*** Block opens ***

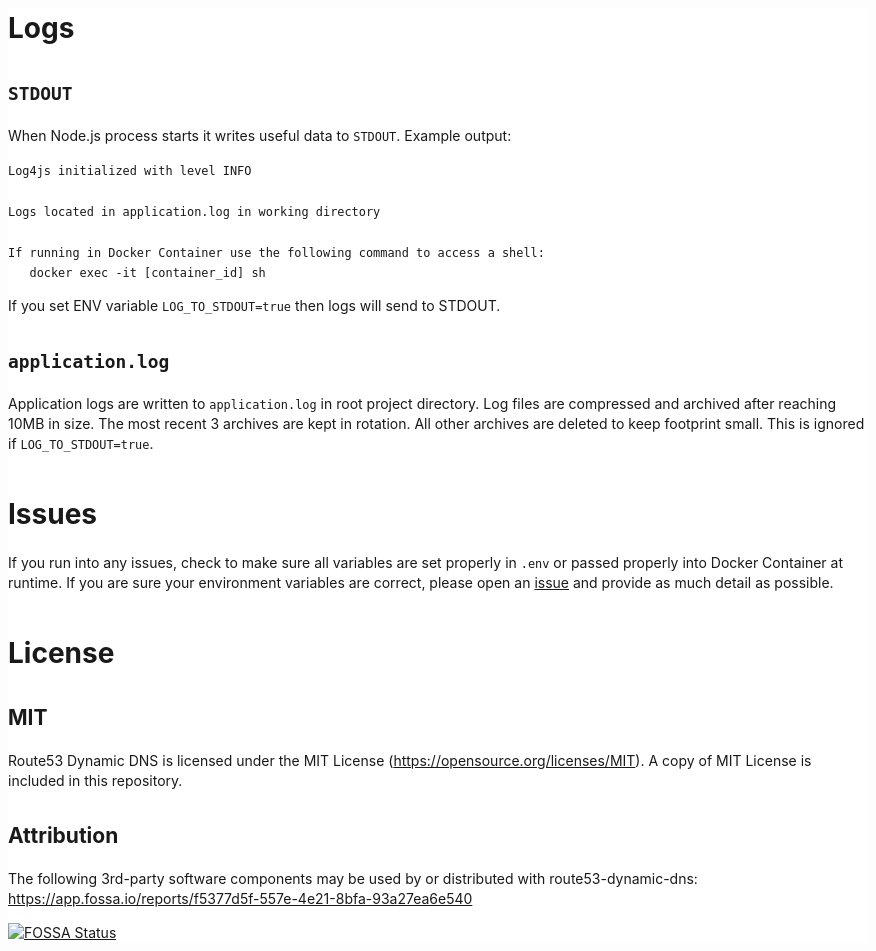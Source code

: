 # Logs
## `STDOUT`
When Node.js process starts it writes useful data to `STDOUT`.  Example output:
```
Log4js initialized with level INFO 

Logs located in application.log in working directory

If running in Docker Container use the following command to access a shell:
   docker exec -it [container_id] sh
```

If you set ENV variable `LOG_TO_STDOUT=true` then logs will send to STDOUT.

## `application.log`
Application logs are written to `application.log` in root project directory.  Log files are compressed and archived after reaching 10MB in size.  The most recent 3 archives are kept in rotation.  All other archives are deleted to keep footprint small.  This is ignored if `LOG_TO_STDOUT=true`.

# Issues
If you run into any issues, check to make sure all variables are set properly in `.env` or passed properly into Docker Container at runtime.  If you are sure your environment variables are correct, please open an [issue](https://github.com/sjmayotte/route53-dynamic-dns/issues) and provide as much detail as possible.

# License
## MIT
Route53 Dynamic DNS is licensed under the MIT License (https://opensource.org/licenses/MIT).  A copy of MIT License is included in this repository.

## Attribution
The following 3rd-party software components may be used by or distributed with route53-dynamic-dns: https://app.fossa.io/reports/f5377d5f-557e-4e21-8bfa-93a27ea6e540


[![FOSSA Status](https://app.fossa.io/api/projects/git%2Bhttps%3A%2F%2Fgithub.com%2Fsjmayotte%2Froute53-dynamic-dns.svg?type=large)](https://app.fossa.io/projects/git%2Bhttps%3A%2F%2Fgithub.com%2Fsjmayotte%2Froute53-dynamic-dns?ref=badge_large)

*** Block closes ***

• [Requirement] When a line in the entries above holds the word "directory", add it to the count, then state only the count.

• [Exercise result] 2